--- ACTIVITY ---
All the data must be output exactly as given.

=== Section Start ===

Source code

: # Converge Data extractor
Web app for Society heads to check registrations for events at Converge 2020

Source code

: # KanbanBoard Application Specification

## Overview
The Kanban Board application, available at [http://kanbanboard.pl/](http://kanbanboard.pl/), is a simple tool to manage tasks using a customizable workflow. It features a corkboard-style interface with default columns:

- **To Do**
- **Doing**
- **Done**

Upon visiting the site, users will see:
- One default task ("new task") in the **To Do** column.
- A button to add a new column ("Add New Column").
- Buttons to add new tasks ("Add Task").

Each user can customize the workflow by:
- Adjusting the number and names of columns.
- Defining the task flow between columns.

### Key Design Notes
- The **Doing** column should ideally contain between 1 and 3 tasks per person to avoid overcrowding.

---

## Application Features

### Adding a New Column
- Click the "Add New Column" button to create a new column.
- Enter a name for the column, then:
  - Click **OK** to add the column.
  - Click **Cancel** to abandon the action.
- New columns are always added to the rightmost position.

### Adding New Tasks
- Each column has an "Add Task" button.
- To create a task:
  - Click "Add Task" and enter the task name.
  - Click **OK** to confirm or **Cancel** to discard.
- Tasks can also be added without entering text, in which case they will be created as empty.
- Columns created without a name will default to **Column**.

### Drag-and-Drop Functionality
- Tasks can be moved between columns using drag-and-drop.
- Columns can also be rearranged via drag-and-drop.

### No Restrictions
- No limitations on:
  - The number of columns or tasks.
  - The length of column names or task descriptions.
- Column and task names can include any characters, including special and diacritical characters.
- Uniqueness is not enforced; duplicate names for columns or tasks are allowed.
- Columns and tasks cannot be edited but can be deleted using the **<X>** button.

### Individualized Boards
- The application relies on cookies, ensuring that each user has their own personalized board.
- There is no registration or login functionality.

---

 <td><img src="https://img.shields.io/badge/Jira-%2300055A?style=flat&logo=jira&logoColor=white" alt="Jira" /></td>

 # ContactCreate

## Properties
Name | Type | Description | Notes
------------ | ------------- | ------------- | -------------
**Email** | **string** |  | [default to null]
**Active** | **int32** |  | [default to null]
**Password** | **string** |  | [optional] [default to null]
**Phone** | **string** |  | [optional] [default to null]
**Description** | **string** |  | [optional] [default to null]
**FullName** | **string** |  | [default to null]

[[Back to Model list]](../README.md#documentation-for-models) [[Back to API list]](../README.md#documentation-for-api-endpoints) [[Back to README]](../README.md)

=== Section End ===

--- REPLY ---
Source code

: # Converge Data extractor
Web app for Society heads to check registrations for events at Converge 2020

Source code

: # KanbanBoard Application Specification

## Overview
The Kanban Board application, available at [http://kanbanboard.pl/](http://kanbanboard.pl/), is a simple tool to manage tasks using a customizable workflow. It features a corkboard-style interface with default columns:

- **To Do**
- **Doing**
- **Done**

Upon visiting the site, users will see:
- One default task ("new task") in the **To Do** column.
- A button to add a new column ("Add New Column").
- Buttons to add new tasks ("Add Task").

Each user can customize the workflow by:
- Adjusting the number and names of columns.
- Defining the task flow between columns.

### Key Design Notes
- The **Doing** column should ideally contain between 1 and 3 tasks per person to avoid overcrowding.

---

## Application Features

### Adding a New Column
- Click the "Add New Column" button to create a new column.
- Enter a name for the column, then:
  - Click **OK** to add the column.
  - Click **Cancel** to abandon the action.
- New columns are always added to the rightmost position.

### Adding New Tasks
- Each column has an "Add Task" button.
- To create a task:
  - Click "Add Task" and enter the task name.
  - Click **OK** to confirm or **Cancel** to discard.
- Tasks can also be added without entering text, in which case they will be created as empty.
- Columns created without a name will default to **Column**.

### Drag-and-Drop Functionality
- Tasks can be moved between columns using drag-and-drop.
- Columns can also be rearranged via drag-and-drop.

### No Restrictions
- No limitations on:
  - The number of columns or tasks.
  - The length of column names or task descriptions.
- Column and task names can include any characters, including special and diacritical characters.
- Uniqueness is not enforced; duplicate names for columns or tasks are allowed.
- Columns and tasks cannot be edited but can be deleted using the **<X>** button.

### Individualized Boards
- The application relies on cookies, ensuring that each user has their own personalized board.
- There is no registration or login functionality.

---

 <td><img src="https://img.shields.io/badge/Jira-%2300055A?style=flat&logo=jira&logoColor=white" alt="Jira" /></td>

 # ContactCreate

## Properties
Name | Type | Description | Notes
------------ | ------------- | ------------- | -------------
**Email** | **string** |  | [default to null]
**Active** | **int32** |  | [default to null]
**Password** | **string** |  | [optional] [default to null]
**Phone** | **string** |  | [optional] [default to null]
**Description** | **string** |  | [optional] [default to null]
**FullName** | **string** |  | [default to null]

[[Back to Model list]](../README.md#documentation-for-models) [[Back to API list]](../README.md#documentation-for-api-endpoints) [[Back to README]](../README.md)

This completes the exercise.